Kior turns wood into fuel in a process that could take renewable energy to another level. The plant is the first of its kind and opened its doors in October.

Mike O’Keefe, Kior’s plant manager, provided WCBI a tour around the facility. The start up-alternative fuels company broke ground two years ago and started production late last fall.

“At Kior, we’re using renewable sources of feedstock, in this case, southern yellow pine and we’re converting that into hydrocarbons  which are later transferred into transportation fuels,” said O’Keefe.

These transportation fuels are used everyday, as gasoline, diesel and jet fuel. Kior is the world’s first commercial scale fuels production facility.

“We bring in southern, yellow pine on log trucks, we debark it, we grind it in chip mills. We dry it and then we feed it into our cat cracker and it’s converted into hydrocarbon and oil in a matter of seconds. From that point on it’s hydro treated and further processed into transportation fuels,” said O’Keefe.

Once the process is complete and the wood is turned into gasoline, trucks pick it up at the facility and take it to fuel terminals,” said O’Keefe.

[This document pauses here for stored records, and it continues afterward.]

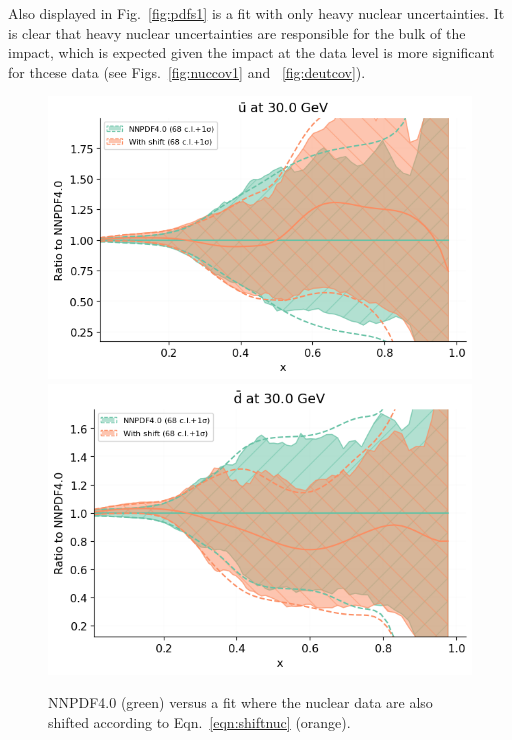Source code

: Also displayed in Fig.~\ref{fig:pdfs1} is a fit with only heavy nuclear uncertainties. It is clear that heavy nuclear uncertainties are responsible for the bulk of the impact, which is expected given the impact at the data level is more significant for thcese data (see Figs.~\ref{fig:nuccov1} and ~\ref{fig:deutcov}).
\begin{figure}[H]
  \begin{center}
      \includegraphics[width=0.49\linewidth]{nuclear/plots/ubar2.png}
     \includegraphics[width=0.49\linewidth]{nuclear/plots/dbar2.png}
    \caption{NNPDF4.0 (green) versus a fit where the nuclear data are also shifted according to Eqn.~\ref{eqn:shiftnuc} (orange).
    \label{fig:pdfs2} }
    \end{center}
\end{figure}   

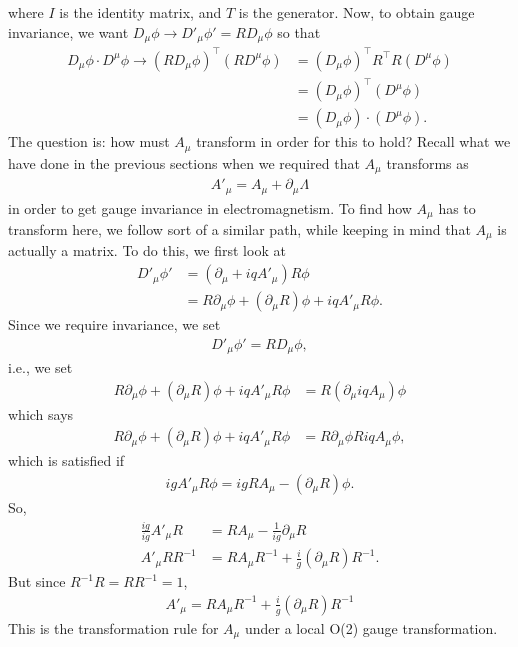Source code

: \documentclass[a4paper,11pt]{article}
\numberwithin{equation}{section}
\theoremstyle{definition}
\newcommand{\p}{\partial}
\begin{document}
where $I$ is the identity matrix, and $T$ is the generator. Now, to obtain gauge invariance, we want $D_\mu\phi \to D'_\mu\phi' = RD_\mu\phi$ so that
\begin{align}
D_\mu\phi \cdot D^\mu\phi \to \left(RD_\mu\phi\right)^\top \left(RD^\mu\phi\right) &=  (D_\mu\phi)^\top R^\top R (D^\mu\phi)\\
&= (D_\mu\phi)^\top(D^\mu\phi)\\
&= (D_\mu\phi)\cdot(D^\mu\phi).
\end{align}
The question is: how must $A_\mu$ transform in order for this to hold? Recall what we have done in the previous sections when we required that $A_\mu$ transforms as
\begin{align}
A'_\mu = A_\mu + \p_\mu\Lambda
\end{align}
in order to get gauge invariance in electromagnetism. To find how $A_\mu$ has to transform here, we follow sort of a similar path, while keeping in mind that $A_\mu$ is actually a matrix. To do this, we first look at
\begin{align}
D'_\mu\phi' &= (\p_\mu + iqA'_\mu)R\phi\\
&= R\p_\mu\phi + (\p_\mu R)\phi + iqA'_\mu R\phi.
\end{align}
Since we require invariance, we set
\begin{align}
D'_\mu\phi' = RD_\mu\phi,
\end{align}
i.e., we set
\begin{align}
R\p_\mu\phi + (\p_\mu R)\phi + iqA'_\mu R\phi &= R(\p_\mu iqA_\mu)\phi 
\end{align}
which says
\begin{align}
R\p_\mu\phi + (\p_\mu R)\phi + iqA'_\mu R\phi &= R\p_\mu\phi  RiqA_\mu\phi,
\end{align}
which is satisfied if
\begin{align}
igA'_\mu R\phi = igRA_\mu - (\p_\mu R)\phi.
\end{align}
So,
\begin{align}
\frac{ig}{ig}A'_\mu R &= RA_\mu - \frac{1}{ig}\p_\mu R\\
A'_\mu RR^{-1} &= RA_\mu R^{-1} + \frac{i}{g}(\p_\mu R)R^{-1}.
\end{align}
But since $R^{-1}R = RR^{-1} = 1$,
\begin{align}
\boxed{A'_\mu = RA_\mu R^{-1} + \frac{i}{g}(\p_\mu R)R^{-1}}
\end{align}
This is the transformation rule for $A_\mu$ under a local O(2) gauge transformation.\\
\end{document}
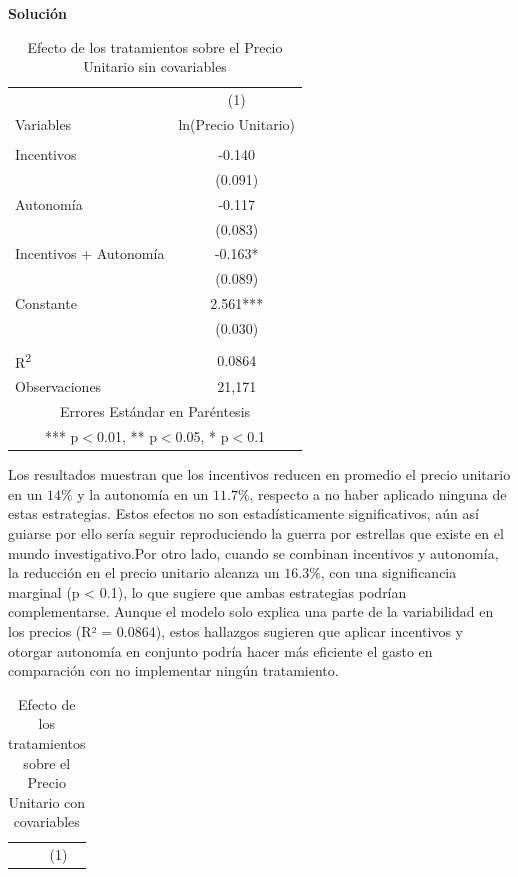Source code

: \documentclass[a4paper, answers, addpoints, 11pt]{exam}
\newenvironment{solucion}{%
  \begin{mdframed}[
    backgroundcolor=blue!5,    %
    linecolor=blue!50,          %
    linewidth=2pt,              %
    leftmargin=10pt,            %
    rightmargin=8pt,           %
    topline=true,              %
    bottomline=true,            %
    roundcorner=10pt,           %
    innerleftmargin=10pt,       %
    innerrightmargin=10pt,      %
    innerbottommargin=10pt,     %
    innertopmargin=10pt         %
  ]%
  \begin{tcolorbox}[colframe=blue!50!black, colback=blue!50, coltitle=white, sharp corners=all, boxrule=1mm, width=\textwidth, halign=left, valign=center, top=0mm, bottom=0mm, left=0mm, right=0mm] \textbf{Solución} \end{tcolorbox} }{\end{mdframed}}
\begin{document}
\begin{enumerate}
      \begin{solucion}
     \begin{table}[H]
    \centering
    \caption{Efecto de los tratamientos sobre el Precio Unitario sin covariables}
    \begin{tabular}{lc} \hline
    & (1) \\
    Variables & ln(Precio Unitario) \\ \hline
    &  \\
    Incentivos & -0.140 \\
    & (0.091) \\
    Autonomía & -0.117 \\
    & (0.083) \\
    Incentivos + Autonomía & -0.163* \\
    & (0.089) \\
    Constante & 2.561*** \\
    & (0.030) \\
    &  \\
    R\textsuperscript{2} & 0.0864 \\
    Observaciones & 21,171 \\ \hline
    \multicolumn{2}{c}{ Errores Estándar en Paréntesis} \\
    \multicolumn{2}{c}{ *** p$<$0.01, ** p$<$0.05, * p$<$0.1} \\
    \end{tabular}
\end{table}
Los resultados muestran que los incentivos reducen en promedio el precio unitario en un $14\%$ y la autonomía en un $11.7\%$, respecto a no haber aplicado ninguna de estas estrategias. Estos efectos no son estadísticamente significativos, aún así guiarse por ello sería seguir reproduciendo la guerra por estrellas que existe en el mundo investigativo.Por otro lado, cuando se combinan incentivos y autonomía, la reducción en el precio unitario alcanza un $16.3\%$, con una significancia marginal (p < 0.1), lo que sugiere que ambas estrategias podrían complementarse. Aunque el modelo solo explica una parte de la variabilidad en los precios (R² = 0.0864), estos hallazgos sugieren que aplicar incentivos y otorgar autonomía en conjunto podría hacer más eficiente el gasto en comparación con no implementar ningún tratamiento.
\begin{table}[H]
    \centering
    \caption{Efecto de los tratamientos sobre el Precio Unitario con covariables}
    \begin{tabular}{lc} \hline
    & (1) \\

\end{tabular}
\end{table}
\end{solucion}
\end{enumerate}
\end{document}

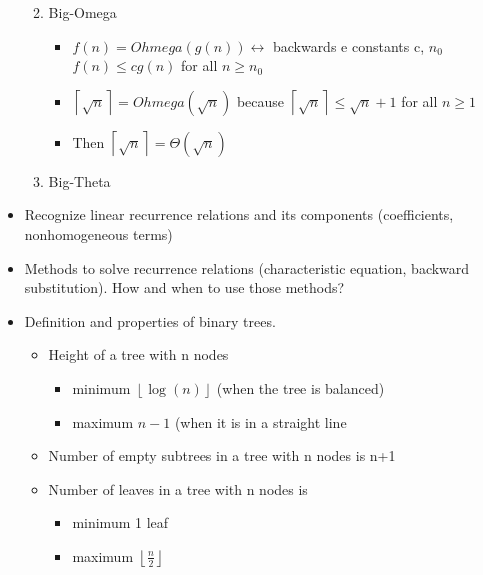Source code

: \begin{itemize}
\begin{enumerate}
\begin{itemize}
      \end{itemize}
    \item Big-Omega
      \begin{itemize}
      \item $f(n)=Ohmega(g(n)) \leftrightarrow$ backwards e constants c, $n_{0}$ $f(n) \leq cg(n)$ for all $n\geq n_{0}$
      \item $\left\lceil\sqrt{n}\right\rceil=Ohmega(\sqrt{n})$ because $\left\lceil\sqrt{n}\right\rceil\leq\sqrt{n}+1$ for all $n\geq 1$
      \item Then $\left\lceil\sqrt{n}\right\rceil=\Theta(\sqrt{n})$
      \end{itemize}
    \item Big-Theta
    \end{enumerate}
  \item Recognize linear recurrence relations and its components (coefficients, nonhomogeneous terms)
  \item Methods to solve recurrence relations (characteristic equation, backward substitution). How and when to use those methods?
  \item Definition and properties of binary trees.
    \begin{itemize}
    \item Height of a tree with n nodes
      \begin{itemize}
      \item minimum $\left\lfloor\log{(n)}\right\rfloor$ (when the tree is balanced)
      \item maximum $n-1$ (when it is in a straight line
      \end{itemize}
    \item Number of empty subtrees in a tree with n nodes is n+1
    \item Number of leaves in a tree with n nodes is
      \begin{itemize}
      \item minimum 1 leaf
      \item maximum $\left\lfloor\frac{n}{2}\right\rfloor$
      \end{itemize}
    \end{itemize}
  \end{itemize}
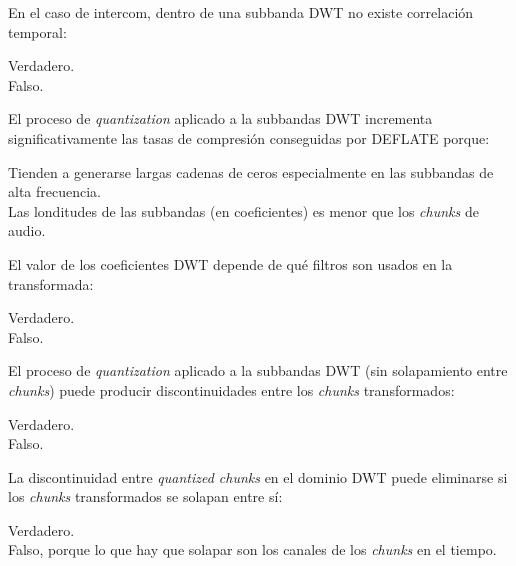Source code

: \documentclass[legalpaper, 12pt, addpoints]{exam}
\begin{document}
\begin{questions}
\vspace{0.10in}

\question En el caso de intercom, dentro de una subbanda DWT no existe correlación temporal:

\begin{oneparchoices}
  \choice Verdadero.\\
  \choice Falso.
\end{oneparchoices}
  
\vspace{0.10in}

\question El proceso de \emph{quantization} aplicado a la subbandas DWT
incrementa significativamente las tasas de compresión conseguidas por
DEFLATE porque:

\begin{oneparchoices}
  \choice Tienden a generarse largas cadenas de ceros especialmente en las subbandas de alta frecuencia.\\
  \choice Las londitudes de las subbandas (en coeficientes) es menor que los \emph{chunks} de audio.
\end{oneparchoices}
  
\vspace{0.10in}

\question El valor de los coeficientes DWT depende de qué filtros son usados en la transformada:

\begin{oneparchoices}
  \choice Verdadero.\\
  \choice Falso.
\end{oneparchoices}
  
\vspace{0.10in}

\question El proceso de \emph{quantization} aplicado a la subbandas DWT (sin solapamiento entre \emph{chunks})
puede producir discontinuidades entre los \emph{chunks} transformados:

\begin{oneparchoices}
  \choice Verdadero.\\
  \choice Falso.
\end{oneparchoices}
  
\vspace{0.10in}

\question La discontinuidad entre \emph{quantized chunks} en el dominio
DWT puede eliminarse si los \emph{chunks} transformados se solapan entre sí:

\begin{oneparchoices}
  \choice Verdadero.\\
  \choice Falso, porque lo que hay que solapar son los canales de los \emph{chunks} en el tiempo.
\end{oneparchoices}
  

\end{questions}
\end{document}
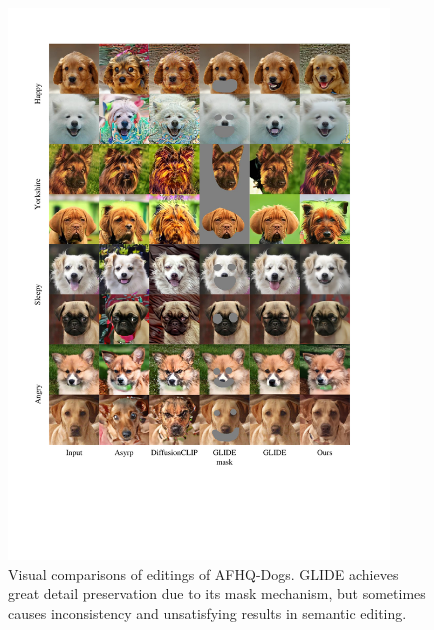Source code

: \documentclass[letterpaper]{article} %
\begin{document}
\begin{figure}[t]
    \centering
    \includegraphics[width=0.9\textwidth]{Figs/fig14.pdf}
    \caption{Visual comparisons of editings of AFHQ-Dogs. GLIDE achieves great detail preservation due to its mask mechanism, but sometimes causes inconsistency and unsatisfying results in semantic editing.}
    \label{fig15}
\end{figure}
\end{document}
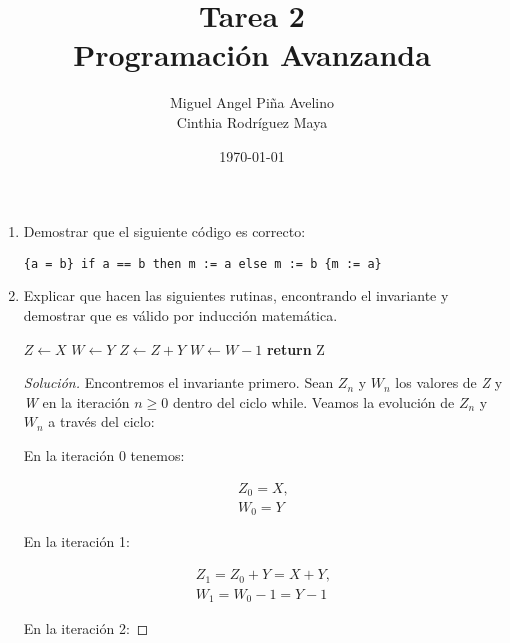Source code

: \documentclass[11pt]{article}
\author{Miguel Angel Piña Avelino\\Cinthia Rodríguez Maya}
\date{\today}
\title{Tarea 2\\Programación Avanzanda}
\begin{document}
\maketitle

\begin{enumerate}

\item Demostrar que el siguiente código es correcto:
\begin{verbatim}
{a = b} if a == b then m := a else m := b {m := a}
\end{verbatim}

\item Explicar que hacen las siguientes rutinas, encontrando el
  invariante y demostrar que es válido por inducción matemática.

  \begin{algorithm}
    \caption{}
    \begin{algorithmic}
      \State $Z \leftarrow X$
      \State $W \leftarrow Y$
      \State $Z \leftarrow Z + Y$
      \State $W \leftarrow W - 1$
      \EndWhile
      \State \textbf{return} Z
      \EndProcedure
    \end{algorithmic}
  \end{algorithm}

  \begin{proof}[Solución]
    Encontremos el invariante primero. Sean $Z_n$ y $W_n$ los valores
    de \textit{Z} y \textit{W} en la iteración $n \ge 0$ dentro del
    ciclo while. Veamos la evolución de $Z_n$ y $W_n$ a través del
    ciclo:

    En la iteración 0 tenemos:

    \begin{equation*}
      \begin{split}
        Z_0 = X,\\ W_0= Y
      \end{split}
    \end{equation*}



    En la iteración 1:

    \begin{equation*}
      \begin{split}
        Z_1 = Z_0 + Y = X + Y,\\W_1 = W_0 - 1 = Y - 1
      \end{split}
    \end{equation*}

    En la iteración 2:


\end{proof}
\end{enumerate}
\end{document}
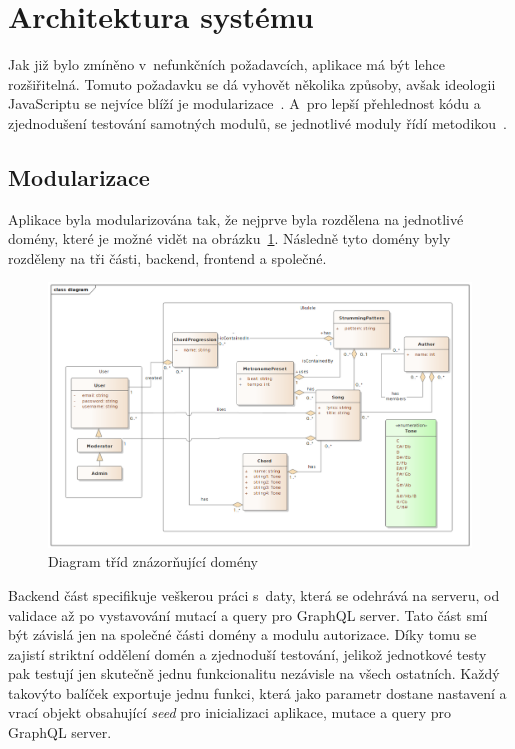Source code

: \section{Architektura systému}
\label{sc:system_architecture}
Jak již bylo zmíněno v~nefunkčních požadavcích, aplikace má být lehce rozšiřitelná. Tomuto požadavku se dá vyhovět několika způsoby, avšak ideologii JavaScriptu se nejvíce blíží je modularizace~\cite{bevacqua_2018_mastering}. A~pro lepší přehlednost kódu a zjednodušení testování samotných modulů, se jednotlivé moduly řídí metodikou~.

\subsection{Modularizace}
Aplikace byla modularizována tak, že nejprve byla rozdělena na jednotlivé domény, které je možné vidět na obrázku~\ref{fig:class_diagram}. Následně tyto domény byly rozděleny na tři části, backend, frontend a společné.

\begin{figure}
    \centering
    \includegraphics[width=\textwidth]{assets/class_diagram.png}
    \caption{Diagram tříd znázorňující domény}
    \label{fig:class_diagram}
\end{figure}

Backend část specifikuje veškerou práci s~daty, která se odehrává na serveru, od validace až po vystavování mutací a query pro GraphQL server. Tato část smí být závislá jen na společné části domény a modulu autorizace. Díky tomu se zajistí striktní oddělení domén a zjednoduší testování, jelikož jednotkové testy pak testují jen skutečně jednu funkcionalitu nezávisle na všech ostatních. Každý takovýto balíček exportuje jednu funkci, která jako parametr dostane nastavení a vrací objekt obsahující \emph{seed} pro inicializaci aplikace, mutace a query pro GraphQL server.

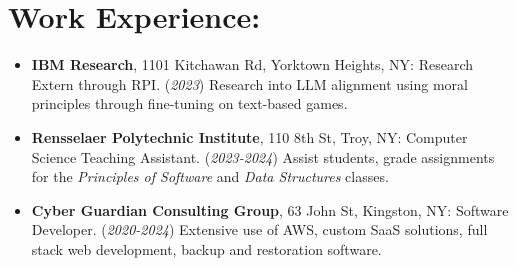 \documentclass[12pt]{article}
\begin{document}
\section*{Work Experience:}
\begin{itemize}
    \itemsep0em 
    \item \textbf{IBM Research}, 1101 Kitchawan Rd, Yorktown Heights, NY: Research Extern through RPI. (\textit{2023}) Research into LLM alignment using moral principles through fine-tuning on text-based games.
    
    \item \textbf{Rensselaer Polytechnic Institute}, 110 8th St, Troy, NY: Computer Science Teaching Assistant. (\textit{2023-2024}) Assist students, grade assignments for the \textit{Principles of Software} and \textit{Data Structures} classes.
    
    \item \textbf{Cyber Guardian Consulting Group}, 63 John St, Kingston, NY: Software Developer. (\textit{2020-2024}) Extensive use of AWS, custom SaaS solutions, full stack web development, backup and restoration software.

\end{itemize}
\end{document}
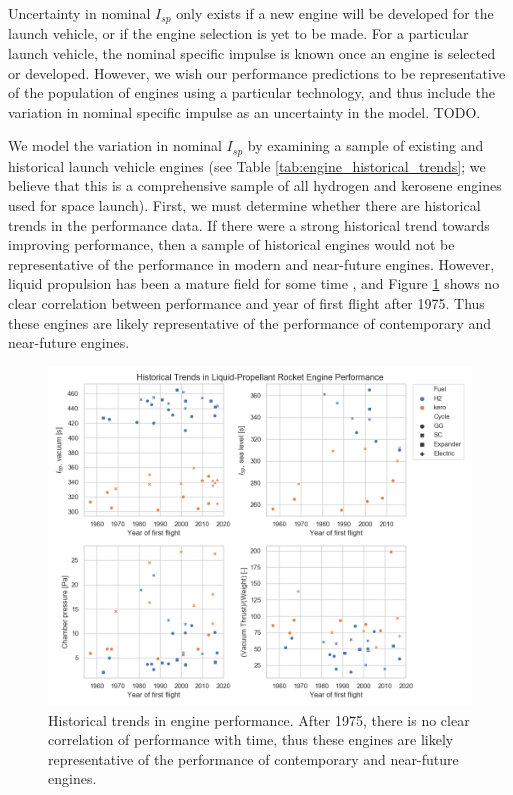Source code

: \documentclass[conf]{../new-aiaa}
\begin{document}
Uncertainty in nominal $I_{sp}$ only exists if a new engine will be developed for the launch vehicle, or if the engine selection is yet to be made. For a particular launch vehicle, the nominal specific impulse is known once an engine is selected or developed. However, we wish our performance predictions to be representative of the population of engines using a particular technology, and thus include the variation in nominal specific impulse as an uncertainty in the model. TODO.

We model the variation in nominal $I_{sp}$ by examining a sample of existing and historical launch vehicle engines (see Table \ref{tab:engine_historical_trends}; we believe that this is a comprehensive sample of all hydrogen and kerosene engines used for space launch). First, we must determine whether there are historical trends in the performance data. If there were a strong historical trend towards improving performance, then a sample of historical engines would not be representative of the performance in modern and near-future engines. However, liquid propulsion has been a mature field for some time \cite{hist_lpre}, and Figure \ref{fig:engine_historical_trends} shows no clear correlation between performance and year of first flight after 1975. Thus these engines are likely representative of the performance of contemporary and near-future engines.


\begin{figure}[hbt!]
    \centering
    \includegraphics[width=1\textwidth]{engine_trends/engine_historical_trends}
    \caption{\label{fig:engine_historical_trends} Historical trends in engine performance. After 1975, there is no clear correlation of performance with time, thus these engines are likely representative of the performance of contemporary and near-future engines.}
\end{figure}
\end{document}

The plant has only shipped one truckload of diesel so far this year, but that number is expected to grow as the process is refined and the product becomes more pure.

“After that oil’s been picked up as transportation fuel, it goes on to our customers and they distribute it within their fuel distribution system to put in cars and trucks,” said O’Keefe.

The EPA has cleared the product as a fuel drop in, much like ethanol. It could get even better ratings as work continues. O’Keefe says the new plant is a major step for the biofuels industry.

“It’s important to have alternatives to crude oil. And this is one of those alternatives and what’s nice about this is it’s a truly renewable source,” said O’Keefe.

A source he hopes will continue to lead America to a cleaner future.

Kior also plans to build a similar, but larger facility in Natchez. It’s expected to process three times the woody biomass produced in Columbus.